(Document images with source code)
*** Block opens ***

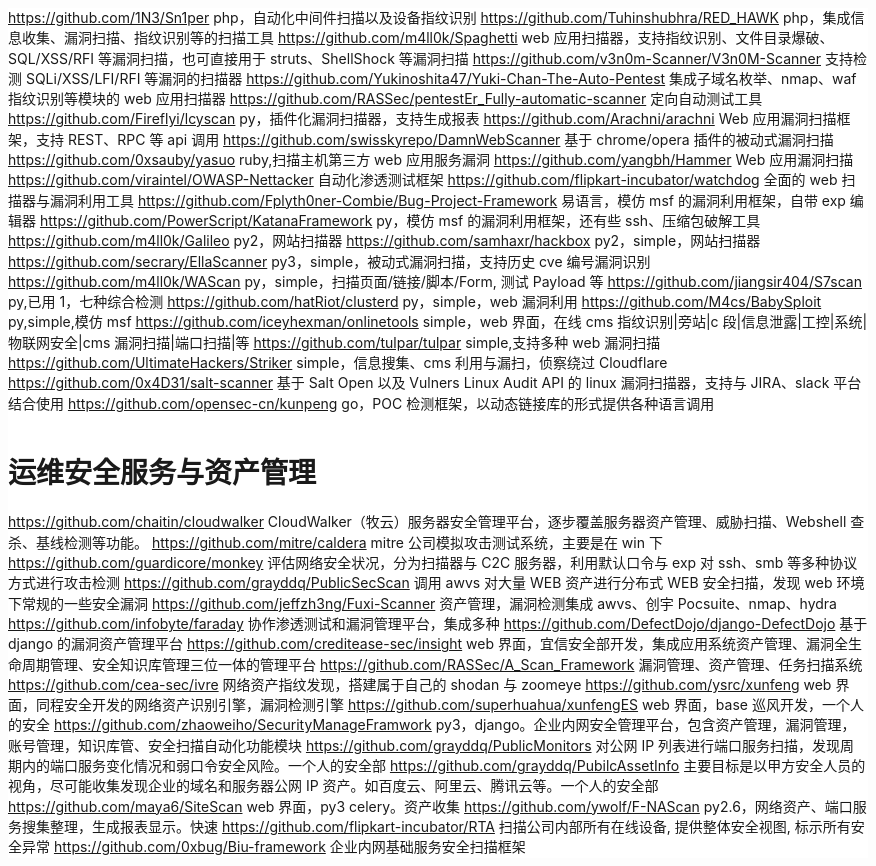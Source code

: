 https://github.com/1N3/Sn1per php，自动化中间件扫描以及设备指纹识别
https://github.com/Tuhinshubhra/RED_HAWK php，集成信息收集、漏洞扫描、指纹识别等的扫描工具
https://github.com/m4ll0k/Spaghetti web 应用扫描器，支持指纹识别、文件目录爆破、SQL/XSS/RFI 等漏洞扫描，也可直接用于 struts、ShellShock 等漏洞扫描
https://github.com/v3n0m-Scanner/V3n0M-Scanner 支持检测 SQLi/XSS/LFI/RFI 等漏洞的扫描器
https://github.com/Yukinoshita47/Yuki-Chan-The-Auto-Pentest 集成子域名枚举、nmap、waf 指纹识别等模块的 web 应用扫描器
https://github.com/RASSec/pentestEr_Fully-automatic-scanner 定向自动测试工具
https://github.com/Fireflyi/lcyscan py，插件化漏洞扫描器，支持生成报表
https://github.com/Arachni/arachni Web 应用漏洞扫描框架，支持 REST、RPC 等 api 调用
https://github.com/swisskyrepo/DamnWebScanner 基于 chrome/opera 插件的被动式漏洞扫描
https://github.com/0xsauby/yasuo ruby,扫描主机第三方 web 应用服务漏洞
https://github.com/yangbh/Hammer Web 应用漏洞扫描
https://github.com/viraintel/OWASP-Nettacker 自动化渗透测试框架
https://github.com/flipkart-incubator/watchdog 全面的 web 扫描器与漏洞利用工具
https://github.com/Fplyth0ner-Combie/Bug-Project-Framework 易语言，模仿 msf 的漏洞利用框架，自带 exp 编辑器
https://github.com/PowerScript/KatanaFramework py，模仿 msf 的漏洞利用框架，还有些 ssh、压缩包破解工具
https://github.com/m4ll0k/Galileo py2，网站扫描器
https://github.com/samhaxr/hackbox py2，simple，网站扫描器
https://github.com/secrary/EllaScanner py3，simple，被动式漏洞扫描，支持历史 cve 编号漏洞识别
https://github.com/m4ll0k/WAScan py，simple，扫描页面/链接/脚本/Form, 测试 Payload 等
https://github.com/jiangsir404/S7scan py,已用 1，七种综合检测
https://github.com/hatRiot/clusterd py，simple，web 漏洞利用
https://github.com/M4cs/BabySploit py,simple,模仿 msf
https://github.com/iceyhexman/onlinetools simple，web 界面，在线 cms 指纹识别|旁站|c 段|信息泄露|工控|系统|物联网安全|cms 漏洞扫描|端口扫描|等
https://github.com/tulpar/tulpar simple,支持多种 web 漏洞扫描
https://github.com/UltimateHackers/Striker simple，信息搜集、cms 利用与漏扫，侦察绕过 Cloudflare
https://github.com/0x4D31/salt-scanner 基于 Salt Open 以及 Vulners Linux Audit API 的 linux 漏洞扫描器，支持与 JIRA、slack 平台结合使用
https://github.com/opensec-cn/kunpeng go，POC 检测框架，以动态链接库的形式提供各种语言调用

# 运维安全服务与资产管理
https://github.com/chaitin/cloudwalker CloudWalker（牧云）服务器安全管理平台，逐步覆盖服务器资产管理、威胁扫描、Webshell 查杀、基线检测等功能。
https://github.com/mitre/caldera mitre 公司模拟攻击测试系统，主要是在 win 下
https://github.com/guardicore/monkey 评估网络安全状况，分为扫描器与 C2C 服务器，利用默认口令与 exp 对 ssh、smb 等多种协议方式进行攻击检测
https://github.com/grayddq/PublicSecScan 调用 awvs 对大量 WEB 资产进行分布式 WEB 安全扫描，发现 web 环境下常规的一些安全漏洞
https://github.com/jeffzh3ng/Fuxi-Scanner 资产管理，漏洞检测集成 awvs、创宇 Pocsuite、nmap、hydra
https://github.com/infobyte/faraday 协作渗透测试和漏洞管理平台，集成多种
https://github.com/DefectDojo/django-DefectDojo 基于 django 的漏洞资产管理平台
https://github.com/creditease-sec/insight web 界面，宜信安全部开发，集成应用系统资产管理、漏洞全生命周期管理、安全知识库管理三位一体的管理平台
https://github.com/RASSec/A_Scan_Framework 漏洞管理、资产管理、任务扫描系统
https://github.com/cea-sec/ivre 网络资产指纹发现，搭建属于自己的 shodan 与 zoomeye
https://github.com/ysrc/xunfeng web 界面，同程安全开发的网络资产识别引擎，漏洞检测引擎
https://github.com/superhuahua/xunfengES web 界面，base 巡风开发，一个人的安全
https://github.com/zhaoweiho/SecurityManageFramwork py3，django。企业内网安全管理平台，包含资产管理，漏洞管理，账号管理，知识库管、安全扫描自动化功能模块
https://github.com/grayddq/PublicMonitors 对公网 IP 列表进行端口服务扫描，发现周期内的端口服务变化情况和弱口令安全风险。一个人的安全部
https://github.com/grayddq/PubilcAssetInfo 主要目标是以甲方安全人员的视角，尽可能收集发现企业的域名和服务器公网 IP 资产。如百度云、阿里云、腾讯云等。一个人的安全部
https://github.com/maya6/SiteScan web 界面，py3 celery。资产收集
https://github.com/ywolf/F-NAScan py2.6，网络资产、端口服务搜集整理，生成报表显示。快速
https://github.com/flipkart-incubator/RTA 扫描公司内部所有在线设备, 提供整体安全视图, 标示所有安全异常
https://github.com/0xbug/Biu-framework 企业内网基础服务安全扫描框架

*** Block closes ***

### The problem
Copy out each line of the records above that includes "的漏洞利用框架".

### Solution for this exercise
https://github.com/Fplyth0ner-Combie/Bug-Project-Framework 易语言，模仿 msf 的漏洞利用框架，自带 exp 编辑器
https://github.com/PowerScript/KatanaFramework py，模仿 msf 的漏洞利用框架，还有些 ssh、压缩包破解工具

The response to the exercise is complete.